*** Opening Data ***

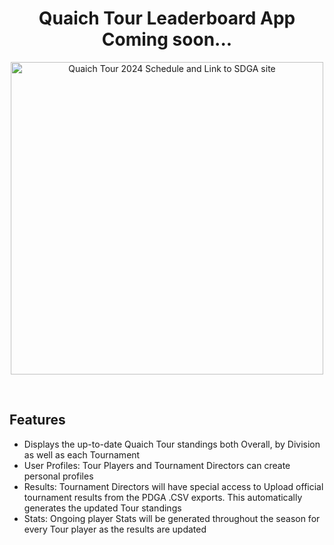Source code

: <h1 align="center">Quaich Tour Leaderboard App<br/>Coming soon...</h1>
<a href="https://www.scottishdiscgolfassociation.co.uk/quaich-tour" target="_blank">
  <p align="center">
    <img height=500px alt="Quaich Tour 2024 Schedule and Link to SDGA site" src="https://static.wixstatic.com/media/a6625d_98f050e9b1de4916835e3cdfe4c94ffb~mv2.png/v1/fill/w_962,h_1150,al_c,q_90,usm_0.66_1.00_0.01,enc_auto/Quaich-Tour-2024-Schedule-ver4.png">
  </p>
</a>

<br/>

## Features

- Displays the up-to-date Quaich Tour standings both Overall, by Division as well as each Tournament
- User Profiles: Tour Players and Tournament Directors can create personal profiles
- Results: Tournament Directors will have special access to Upload official tournament results from the PDGA .CSV exports. This automatically generates the updated Tour standings
- Stats: Ongoing player Stats will be generated throughout the season for every Tour player as the results are updated


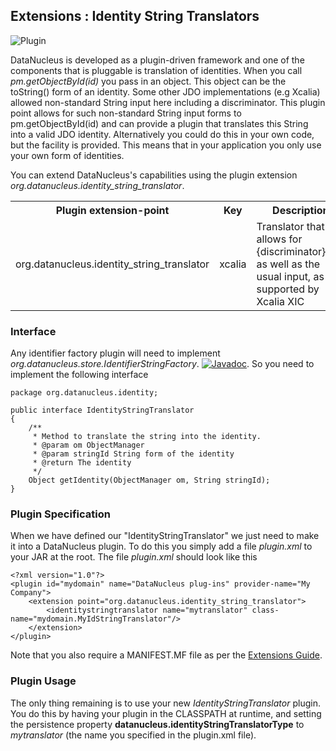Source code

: <head><title>Extensions : Identity String Translators</title></head>

## Extensions : Identity String Translators
![Plugin](../images/nucleus_plugin.gif)

DataNucleus is developed as a plugin-driven framework and one of the components that is pluggable is 
translation of identities. When you call <i>pm.getObjectById(id)</i> you pass in an object. This object
can be the toString() form of an identity. Some other JDO implementations (e.g Xcalia) allowed
non-standard String input here including a discriminator. This plugin point allows for such
non-standard String input forms to pm.getObjectById(id) and can provide a plugin that translates this 
String into a valid JDO identity. Alternatively you could do this in your own code, but the facility 
is provided. This means that in your application you only use your own form of identities.

You can extend DataNucleus's capabilities using the plugin extension *org.datanucleus.identity_string_translator*.

<table>
<tr>
  <th>Plugin extension-point</th>
  <th>Key</th>
  <th>Description</th>
  <th width="80">Location</th>
</tr>
<tr>
  <td>org.datanucleus.identity_string_translator</td>
  <td>xcalia</td>
  <td>Translator that allows for {discriminator}:key as well as the usual input, as supported by Xcalia XIC</td>
  <td>datanucleus-core</td>
</tr>
</table>

### Interface

Any identifier factory plugin will need to implement _org.datanucleus.store.IdentifierStringFactory_.
[![Javadoc](../images/javadoc.gif)](http://www.datanucleus.org/javadocs/core/latest/org/datanucleus/identity/IdentityStringTranslator.html).
So you need to implement the following interface


	package org.datanucleus.identity;
	
	public interface IdentityStringTranslator
	{
    	/**
    	 * Method to translate the string into the identity.
    	 * @param om ObjectManager
    	 * @param stringId String form of the identity
    	 * @return The identity
    	 */
    	Object getIdentity(ObjectManager om, String stringId);
	}


### Plugin Specification

When we have defined our "IdentityStringTranslator" we just need to make it into a DataNucleus plugin. To do this you simply add a file 
_plugin.xml_ to your JAR at the root. The file _plugin.xml_ should look like this


	<?xml version="1.0"?>
	<plugin id="mydomain" name="DataNucleus plug-ins" provider-name="My Company">
    	<extension point="org.datanucleus.identity_string_translator">
        	<identitystringtranslator name="mytranslator" class-name="mydomain.MyIdStringTranslator"/>
    	</extension>
	</plugin>

Note that you also require a MANIFEST.MF file as per the [Extensions Guide](index.html).

### Plugin Usage


The only thing remaining is to use your new _IdentityStringTranslator_ plugin. You do this by having your plugin in the CLASSPATH at runtime, 
and setting the persistence property __datanucleus.identityStringTranslatorType__ to _mytranslator_ (the name you specified in the plugin.xml file).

*** Closing Data ***

- _Goal of the exercise_
From the records above, pull out every line containing the word "well".

- _Expected answer_
- Displays the up-to-date Quaich Tour standings both Overall, by Division as well as each Tournament
  <td>Translator that allows for {discriminator}:key as well as the usual input, as supported by Xcalia XIC</td>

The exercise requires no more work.